#### EXERCISE BRIEF:
Return all lines in the data where the string "Rewrite" can be found.

Start of DATA EXTRACT

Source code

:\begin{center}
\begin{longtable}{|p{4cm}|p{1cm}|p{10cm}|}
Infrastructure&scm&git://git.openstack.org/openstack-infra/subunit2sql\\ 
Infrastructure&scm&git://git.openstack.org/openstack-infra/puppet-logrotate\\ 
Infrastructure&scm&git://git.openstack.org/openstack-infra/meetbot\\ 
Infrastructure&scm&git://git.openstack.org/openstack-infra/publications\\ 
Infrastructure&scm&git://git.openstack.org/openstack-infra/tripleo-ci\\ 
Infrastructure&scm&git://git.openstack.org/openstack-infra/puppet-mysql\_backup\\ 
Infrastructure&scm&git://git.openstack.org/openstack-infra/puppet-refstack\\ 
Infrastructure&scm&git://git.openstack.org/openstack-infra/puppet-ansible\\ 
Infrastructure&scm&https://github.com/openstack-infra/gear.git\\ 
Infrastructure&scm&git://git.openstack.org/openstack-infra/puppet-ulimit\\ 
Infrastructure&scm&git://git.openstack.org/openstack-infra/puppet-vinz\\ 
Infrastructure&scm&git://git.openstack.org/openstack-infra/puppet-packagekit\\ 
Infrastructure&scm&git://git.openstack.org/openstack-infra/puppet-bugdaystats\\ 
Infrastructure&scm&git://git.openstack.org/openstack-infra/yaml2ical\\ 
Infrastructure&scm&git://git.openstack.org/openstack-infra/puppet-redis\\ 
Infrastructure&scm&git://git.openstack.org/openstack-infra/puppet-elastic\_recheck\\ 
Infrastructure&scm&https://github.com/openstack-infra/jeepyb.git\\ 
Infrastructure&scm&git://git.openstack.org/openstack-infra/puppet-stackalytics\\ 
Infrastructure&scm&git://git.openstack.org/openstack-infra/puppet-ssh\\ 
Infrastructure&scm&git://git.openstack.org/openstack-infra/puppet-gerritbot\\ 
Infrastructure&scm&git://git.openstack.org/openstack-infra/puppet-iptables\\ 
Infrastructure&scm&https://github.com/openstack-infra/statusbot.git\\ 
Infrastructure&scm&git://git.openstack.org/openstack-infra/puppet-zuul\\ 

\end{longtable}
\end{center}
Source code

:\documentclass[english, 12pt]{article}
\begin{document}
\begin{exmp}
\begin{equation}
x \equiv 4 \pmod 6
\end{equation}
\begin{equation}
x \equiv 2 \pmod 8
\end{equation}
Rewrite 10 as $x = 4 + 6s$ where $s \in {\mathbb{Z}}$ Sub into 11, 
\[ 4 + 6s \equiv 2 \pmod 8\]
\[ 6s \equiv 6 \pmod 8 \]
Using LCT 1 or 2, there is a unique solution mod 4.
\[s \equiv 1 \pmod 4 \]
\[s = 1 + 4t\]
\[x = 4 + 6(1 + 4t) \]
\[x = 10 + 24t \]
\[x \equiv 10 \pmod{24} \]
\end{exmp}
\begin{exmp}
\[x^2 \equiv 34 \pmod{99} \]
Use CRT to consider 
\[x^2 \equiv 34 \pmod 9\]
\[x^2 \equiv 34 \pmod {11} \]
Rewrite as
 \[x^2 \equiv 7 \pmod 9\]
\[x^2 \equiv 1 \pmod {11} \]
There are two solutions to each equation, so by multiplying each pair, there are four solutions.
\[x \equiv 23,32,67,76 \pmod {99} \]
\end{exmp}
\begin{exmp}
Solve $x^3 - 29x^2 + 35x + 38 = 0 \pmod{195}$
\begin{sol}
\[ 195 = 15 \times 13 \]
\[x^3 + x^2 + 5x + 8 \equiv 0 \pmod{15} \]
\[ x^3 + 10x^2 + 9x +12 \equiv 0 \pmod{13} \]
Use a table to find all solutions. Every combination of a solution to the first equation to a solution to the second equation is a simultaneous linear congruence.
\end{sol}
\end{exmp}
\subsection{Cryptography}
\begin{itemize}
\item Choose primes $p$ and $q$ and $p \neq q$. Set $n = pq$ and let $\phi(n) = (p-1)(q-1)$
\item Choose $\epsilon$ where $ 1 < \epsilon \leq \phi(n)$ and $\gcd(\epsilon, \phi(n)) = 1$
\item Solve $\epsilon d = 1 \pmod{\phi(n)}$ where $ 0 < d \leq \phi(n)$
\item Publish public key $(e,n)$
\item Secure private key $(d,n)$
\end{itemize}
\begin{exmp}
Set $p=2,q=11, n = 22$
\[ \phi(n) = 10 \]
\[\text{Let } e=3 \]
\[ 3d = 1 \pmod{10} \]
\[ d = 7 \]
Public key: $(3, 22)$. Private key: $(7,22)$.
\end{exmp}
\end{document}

End of DATA EXTRACT

#### WRITTEN ANSWER:
Rewrite 10 as $x = 4 + 6s$ where $s \in {\mathbb{Z}}$ Sub into 11, 
Rewrite as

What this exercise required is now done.